Par Michel Dufour
Date de publication originale : 2014 (Textes et Contextes)
Genre : Thriller géographique
Personnage principal : Réal Beauregard, exécuteur errant
J’avais bien aimé Mafia Blues, le roman précédent de Draper. Son héros, Réal Beauregard, est un ex-tueur à gages, sympathique dans la mesure où il n’acceptait de tuer que des gens qui le méritaient, bon musicien de jazz (contrebasse), efficace (expert en jiu-jitsu et au tir). Depuis le moment où il n’a pas respecté un contrat (une jeune femme qui ne méritait pas d’être exécutée et dont il est tombé amoureux), il est poursuivi par les mafias australiennes, mexicaines et siciliano-québécoises. L’assassinat de la femme qu’il aimait (Rosalie) l’incite à revenir au Québec et à éliminer le parrain qui l’avait jadis engagé et qui le poursuit maintenant à travers le monde.

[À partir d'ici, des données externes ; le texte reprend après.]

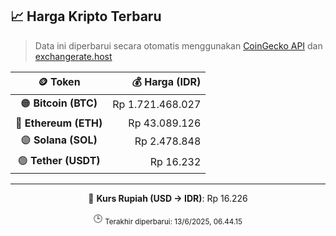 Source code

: 

<!-- HARGA_KRIPTO -->
## 📈 Harga Kripto Terbaru

> Data ini diperbarui secara otomatis menggunakan [CoinGecko API](https://www.coingecko.com/) dan [exchangerate.host](https://exchangerate.host/)

<div align="center">

| 🪙 Token | 💰 Harga (IDR) |
|:------:|---------------:|
| 🟠 **Bitcoin (BTC)**   | Rp 1.721.468.027 |
| 🔵 **Ethereum (ETH)**  | Rp 43.089.126 |
| 🟣 **Solana (SOL)**    | Rp 2.478.848 |
| 🟢 **Tether (USDT)**   | Rp 16.232 |

---

💱 **Kurs Rupiah (USD → IDR)**: Rp 16.226

🕒 <sub>Terakhir diperbarui: 13/6/2025, 06.44.15</sub>

</div>
<!-- /HARGA_KRIPTO -->
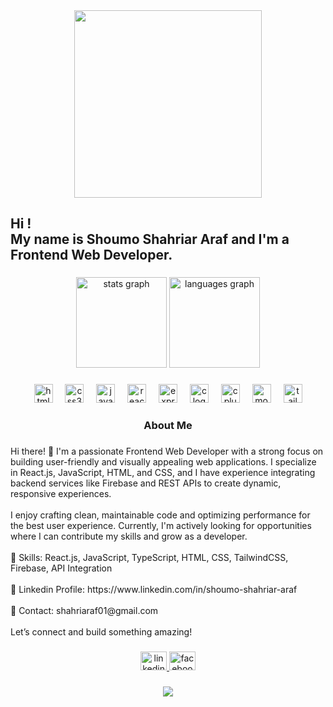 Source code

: <div align="center">
  <img height="300" src="https://i.ibb.co.com/CswYJtFw/1738694968267.png"  />
</div>

###

<h2 align="left">Hi !<br>  My name is Shoumo Shahriar Araf and I'm a Frontend Web Developer.</h2>

###

<div align="center">
  <img src="https://github-readme-stats.vercel.app/api?username=shahriaraf&hide_title=false&hide_rank=false&show_icons=true&include_all_commits=true&count_private=true&disable_animations=false&theme=gruvbox&locale=en&hide_border=false" height="145" alt="stats graph"  />
  <img src="https://github-readme-stats.vercel.app/api/top-langs?username=shahriaraf&locale=en&hide_title=false&layout=compact&card_width=320&langs_count=3&theme=dracula&hide_border=false" height="145" alt="languages graph"  />
</div>

###

<div align="center">
  <img src="https://cdn.jsdelivr.net/gh/devicons/devicon/icons/html5/html5-plain.svg" height="30" alt="html5 logo"  />
  <img width="12" />
  <img src="https://cdn.jsdelivr.net/gh/devicons/devicon/icons/css3/css3-plain.svg" height="30" alt="css3 logo"  />
  <img width="12" />
  <img src="https://cdn.jsdelivr.net/gh/devicons/devicon/icons/javascript/javascript-original.svg" height="30" alt="javascript logo"  />
  <img width="12" />
  <img src="https://cdn.jsdelivr.net/gh/devicons/devicon/icons/react/react-original.svg" height="30" alt="react logo"  />
  <img width="12" />
  <img src="https://skillicons.dev/icons?i=express" height="30" alt="express logo"  />
  <img width="12" />
  <img src="https://cdn.jsdelivr.net/gh/devicons/devicon/icons/c/c-original.svg" height="30" alt="c logo"  />
  <img width="12" />
  <img src="https://cdn.jsdelivr.net/gh/devicons/devicon/icons/cplusplus/cplusplus-original.svg" height="30" alt="cplusplus logo"  />
  <img width="12" />
  <img src="https://cdn.jsdelivr.net/gh/devicons/devicon/icons/mongodb/mongodb-original.svg" height="30" alt="mongodb logo"  />
  <img width="12" />
  <img src="https://cdn.jsdelivr.net/gh/devicons/devicon/icons/tailwindcss/tailwindcss-original-wordmark.svg" height="30" alt="tailwindcss logo"  />
</div>

###

<h3 align="center">About Me</h3>

###

<p align="left">Hi there! 👋 I'm a passionate Frontend Web Developer with a strong focus on building user-friendly and visually appealing web applications. I specialize in React.js, JavaScript, HTML, and CSS, and I have experience integrating backend services like Firebase and REST APIs to create dynamic, responsive experiences.<br><br>I enjoy crafting clean, maintainable code and optimizing performance for the best user experience. Currently, I'm actively looking for opportunities where I can contribute my skills and grow as a developer.<br><br>🔹 Skills: React.js, JavaScript, TypeScript, HTML, CSS, TailwindCSS, Firebase, API Integration<br><br>🔹 Linkedin Profile: https://www.linkedin.com/in/shoumo-shahriar-araf<br><br>🔹 Contact: shahriaraf01@gmail.com<br><br>Let’s connect and build something amazing!</p>

###

<div align="center">
  <a href="https://www.linkedin.com/in/shoumo-shahriar-araf-022503331/?utm_source=share&utm_campaign=share_via&utm_content=profile&utm_medium=android_app" target="_blank">
    <img src="https://raw.githubusercontent.com/maurodesouza/profile-readme-generator/master/src/assets/icons/social/linkedin/default.svg" width="42" height="30" alt="linkedin logo"  />
  </a>
  <a href="https://www.facebook.com/shahriar.araf.3" target="_blank">
    <img src="https://raw.githubusercontent.com/maurodesouza/profile-readme-generator/master/src/assets/icons/social/facebook/default.svg" width="42" height="30" alt="facebook logo"  />
  </a>
</div>

###

<div align="center">
  <img src="https://profile-counter.glitch.me/shahriaraf/count.svg?"  />
</div>

###
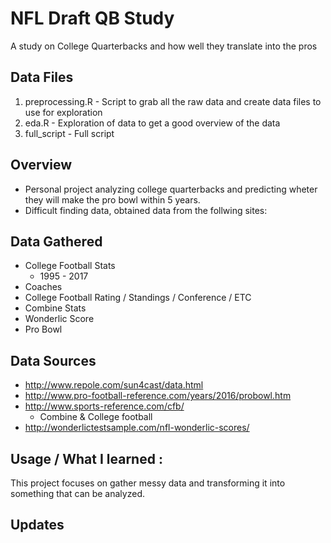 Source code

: # NFL Draft QB Study
A study on College Quarterbacks and how well they translate into the pros

## Data Files
1. preprocessing.R - Script to grab all the raw data and create data files to use for exploration
2. eda.R - Exploration of data to get a good overview of the data
3. full_script - Full script

## Overview 
- Personal project analyzing college quarterbacks and predicting wheter they will make the pro bowl within 5 years.
- Difficult finding data, obtained data from the follwing sites:

## Data Gathered
- College Football Stats
  - 1995 - 2017
- Coaches
- College Football Rating / Standings / Conference / ETC 
- Combine Stats
- Wonderlic Score
- Pro Bowl 

## Data Sources
- http://www.repole.com/sun4cast/data.html
- http://www.pro-football-reference.com/years/2016/probowl.htm
- http://www.sports-reference.com/cfb/ 
  - Combine & College football
- http://wonderlictestsample.com/nfl-wonderlic-scores/ 
  
## Usage / What I learned	:
This project focuses on gather messy data and transforming it into something that can be analyzed.

## Updates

Après avoir été dépisté même aux Seychelles, Beauregard se retrouve au Brésil où, malgré un pied à terre à Rio, il recherche un village bien tranquille pour se faire oublier. Une agréable rencontre l’entraîne dans le paisible village minier de Florès, où il s’engage à protéger la famille Silveira pendant quelques jours : le grand-père Heitor, propriétaire de la mine de tourmaline; sa fille Clara que Réal aime beaucoup; et le jeune Fernando, jeune fils de Clara, que Réal aime beaucoup aussi.
Le chef de la sécurité de la mine se fait tuer; deux autres vont suivre. Notre cavalier solitaire enquête, sans se fier au chef de police Pepe Vargas, une grosse nuisance, et se rend bientôt compte que trois groupes dangereux se disputent la mine : le caïd Joe Barbosa, qui utilise les pierres de tourmaline pour blanchir de l’argent, le riche négociant Rubem Cardozo, qui vise à s’accaparer le marché de la tourmaline dans tout le Brésil; et le magnat nigérien King Wole Kuti, qui cherche à créer et à dominer le cartel mondial de la tourmaline. Pour faire pression sur Heitor, qui ne veut pas céder la mine qui assure la survie de tous les citoyens de son village, on ira jusqu’à enlever le jeune Fernando.
Beauregard doit renoncer aux plages tranquilles et aux caresses de Clara. Il supporte mal que ses nouveaux amis soient menacés par des puissances impitoyables qui ne respectent que l’argent. Mais comment régler ce problème quand on est seul avec un Glock 17 semi-automatique ?
C’est un peu surprenant de faire la connaissance d’un Québécois de Saint-Tite dont la réputation de tueur à gages lui a permis de travailler pour Big Joey Scalpino, le parrain de la mafia sicilienne au Québec. D’autant plus que ses exploits en font une sorte de James Bond très convaincant.
Une fois la surprise passée, et une fois qu’on s’est attaché à cet artiste québécois (contrebasse et Glock), très sensible et, en un sens, très moral, on n’a plus qu’à le suivre avec plaisir dans ses aventures. Draper, expert-conseil en développement international, nous entraîne dans des pays qu’il connaît bien et qu’il aime : les odeurs et les saveurs typiques, les habitudes de vie particulières, les paysages à couper le souffle. Ses romans se prêteraient bien à des films. Il stimule l’intérêt de toute personne qui a l’imagination visuelle le moindrement développée.
L’intrigue est celle d’un roman d’aventures. Ici une sorte de Lone Ranger, de ronin efficace (pensons aux films de Kobayashi et de Kurosawa, et aux adaptations Leone-Eastwood), qui finit par affronter et vaincre des adversaires redoutables. Il y a un peu de Tintin là-dedans. Pas certain que tous les lecteurs accepteront de jouer le jeu, même si l’histoire est bien montée.
Pour moi, ce fut encore un bon moment à passer.
Extrait :
Ma liaison avec Clara était certes agréable, mais elle ne pouvait durer. En raison de toutes les menaces qui pesaient sur moi, mes jours à Florès étaient comptés et il allait falloir que je trouve rapidement une façon de tirer ma révérence sans causer trop de dommage à sa sensibilité. Quant à moi, je pouvais disparaître sans déchirements profonds puisqu’il ne m’était jamais venu à l’esprit de considérer notre amitié et nos premiers ébats comme le début d’une histoire d’amour. Malgré la beauté et l’intelligence de Clara, ma passion s’appelait encore Rosalie : je pensais à elle au quotidien et elle me manquait cruellement. Et puis, je brûlais plus que jamais d’envie de retrouver ma contrebasse pour lui faire chanter toutes mes émotions et, surtout, lui faire crier toutes mes angoisses.